4. At this point it's clear why Canva couldn't do this in the past — Seede is an AI-native product that could only be born from advances in AI capability. And it likely won't do this in the future either — last-generation design products have already established a business logic built on template monetization. New technology — new product — new business logic. They come as a package.
5. In his previous job, Longyi experienced the pain of not being AI-native. Before 2024, he was handling frontend tech at Dora, a no-code 3D website generation tool. "Such a good product and team" — but because it launched just slightly before the Gen AI era, with engineering assumptions built on no-code logic, the AI transition was agonizing. So when building Seede, that pain forced him to think more "model+" than "+model": build products for models, not slap AI as a plugin onto last-generation product forms.
6. Plenty of entrepreneurial thinking also came from Dora. It too followed a code-generates-design product logic. "The flexibility of a design tool depends on the granularity of its underlying data" — that insight came from this experience. He also discovered a need beyond high flexibility: masses of ordinary users don't need extreme freedom, but end-to-end "just handle it for me." Figma and Dora reach upward toward professionals — so there's room for design products that democratize downward.

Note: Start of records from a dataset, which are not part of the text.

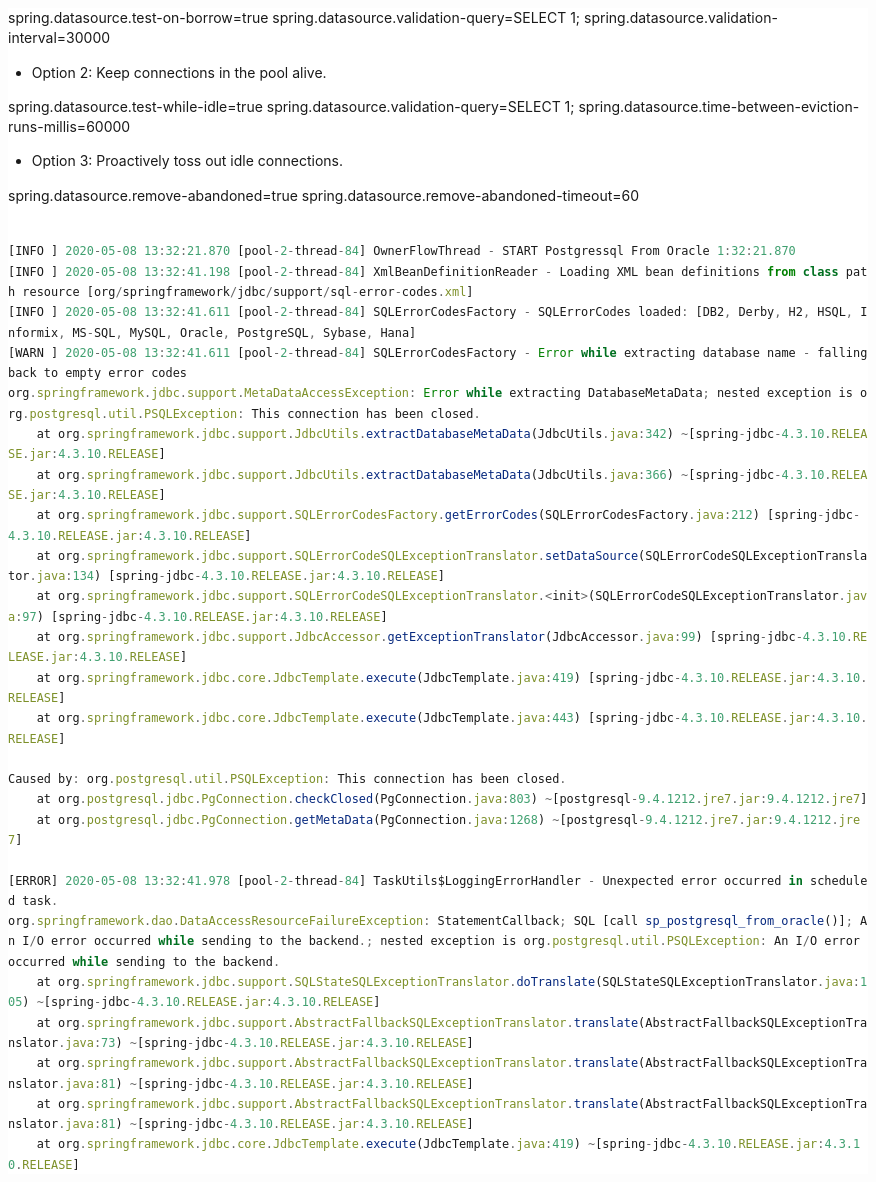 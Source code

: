spring.datasource.test-on-borrow=true
spring.datasource.validation-query=SELECT 1;
spring.datasource.validation-interval=30000

-   Option 2: Keep connections in the pool alive.

spring.datasource.test-while-idle=true
spring.datasource.validation-query=SELECT 1;
spring.datasource.time-between-eviction-runs-millis=60000

-   Option 3: Proactively toss out idle connections.

spring.datasource.remove-abandoned=true
spring.datasource.remove-abandoned-timeout=60

```JavaScript

[INFO ] 2020-05-08 13:32:21.870 [pool-2-thread-84] OwnerFlowThread - START Postgressql From Oracle 1:32:21.870
[INFO ] 2020-05-08 13:32:41.198 [pool-2-thread-84] XmlBeanDefinitionReader - Loading XML bean definitions from class path resource [org/springframework/jdbc/support/sql-error-codes.xml]
[INFO ] 2020-05-08 13:32:41.611 [pool-2-thread-84] SQLErrorCodesFactory - SQLErrorCodes loaded: [DB2, Derby, H2, HSQL, Informix, MS-SQL, MySQL, Oracle, PostgreSQL, Sybase, Hana]
[WARN ] 2020-05-08 13:32:41.611 [pool-2-thread-84] SQLErrorCodesFactory - Error while extracting database name - falling back to empty error codes
org.springframework.jdbc.support.MetaDataAccessException: Error while extracting DatabaseMetaData; nested exception is org.postgresql.util.PSQLException: This connection has been closed.
	at org.springframework.jdbc.support.JdbcUtils.extractDatabaseMetaData(JdbcUtils.java:342) ~[spring-jdbc-4.3.10.RELEASE.jar:4.3.10.RELEASE]
	at org.springframework.jdbc.support.JdbcUtils.extractDatabaseMetaData(JdbcUtils.java:366) ~[spring-jdbc-4.3.10.RELEASE.jar:4.3.10.RELEASE]
	at org.springframework.jdbc.support.SQLErrorCodesFactory.getErrorCodes(SQLErrorCodesFactory.java:212) [spring-jdbc-4.3.10.RELEASE.jar:4.3.10.RELEASE]
	at org.springframework.jdbc.support.SQLErrorCodeSQLExceptionTranslator.setDataSource(SQLErrorCodeSQLExceptionTranslator.java:134) [spring-jdbc-4.3.10.RELEASE.jar:4.3.10.RELEASE]
	at org.springframework.jdbc.support.SQLErrorCodeSQLExceptionTranslator.<init>(SQLErrorCodeSQLExceptionTranslator.java:97) [spring-jdbc-4.3.10.RELEASE.jar:4.3.10.RELEASE]
	at org.springframework.jdbc.support.JdbcAccessor.getExceptionTranslator(JdbcAccessor.java:99) [spring-jdbc-4.3.10.RELEASE.jar:4.3.10.RELEASE]
	at org.springframework.jdbc.core.JdbcTemplate.execute(JdbcTemplate.java:419) [spring-jdbc-4.3.10.RELEASE.jar:4.3.10.RELEASE]
	at org.springframework.jdbc.core.JdbcTemplate.execute(JdbcTemplate.java:443) [spring-jdbc-4.3.10.RELEASE.jar:4.3.10.RELEASE]

Caused by: org.postgresql.util.PSQLException: This connection has been closed.
	at org.postgresql.jdbc.PgConnection.checkClosed(PgConnection.java:803) ~[postgresql-9.4.1212.jre7.jar:9.4.1212.jre7]
	at org.postgresql.jdbc.PgConnection.getMetaData(PgConnection.java:1268) ~[postgresql-9.4.1212.jre7.jar:9.4.1212.jre7]

[ERROR] 2020-05-08 13:32:41.978 [pool-2-thread-84] TaskUtils$LoggingErrorHandler - Unexpected error occurred in scheduled task.
org.springframework.dao.DataAccessResourceFailureException: StatementCallback; SQL [call sp_postgresql_from_oracle()]; An I/O error occurred while sending to the backend.; nested exception is org.postgresql.util.PSQLException: An I/O error occurred while sending to the backend.
	at org.springframework.jdbc.support.SQLStateSQLExceptionTranslator.doTranslate(SQLStateSQLExceptionTranslator.java:105) ~[spring-jdbc-4.3.10.RELEASE.jar:4.3.10.RELEASE]
	at org.springframework.jdbc.support.AbstractFallbackSQLExceptionTranslator.translate(AbstractFallbackSQLExceptionTranslator.java:73) ~[spring-jdbc-4.3.10.RELEASE.jar:4.3.10.RELEASE]
	at org.springframework.jdbc.support.AbstractFallbackSQLExceptionTranslator.translate(AbstractFallbackSQLExceptionTranslator.java:81) ~[spring-jdbc-4.3.10.RELEASE.jar:4.3.10.RELEASE]
	at org.springframework.jdbc.support.AbstractFallbackSQLExceptionTranslator.translate(AbstractFallbackSQLExceptionTranslator.java:81) ~[spring-jdbc-4.3.10.RELEASE.jar:4.3.10.RELEASE]
	at org.springframework.jdbc.core.JdbcTemplate.execute(JdbcTemplate.java:419) ~[spring-jdbc-4.3.10.RELEASE.jar:4.3.10.RELEASE]
```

7. Almost every AI software talks Day One Global, but Seede grew domestically without heavy marketing spend. Ninety percent of their users are in China, mainly targeting working professionals and small business owners, with a registration-to-payment rate several points above industry average. Traditional design products don't like this demographic — low ACV, fragmented. But Longyi believes this group comes with urgent needs and budgets, and in this era of social media saturation, anyone might need a poster. Because Seede's output is genuinely usable, their users don't stint on payment. With proper model configuration and tuning, you can serve this massive demand at low cost.
8. The Seede team has solid user insight. For example, they found that while users are fragmented, their needs cluster. They defined several fixed scenarios — long images, PPTs, Xiaohongshu graphics, e-commerce detail pages, self-media courses... — and optimized product and GTM to penetrate each, building organic traction across many scenarios.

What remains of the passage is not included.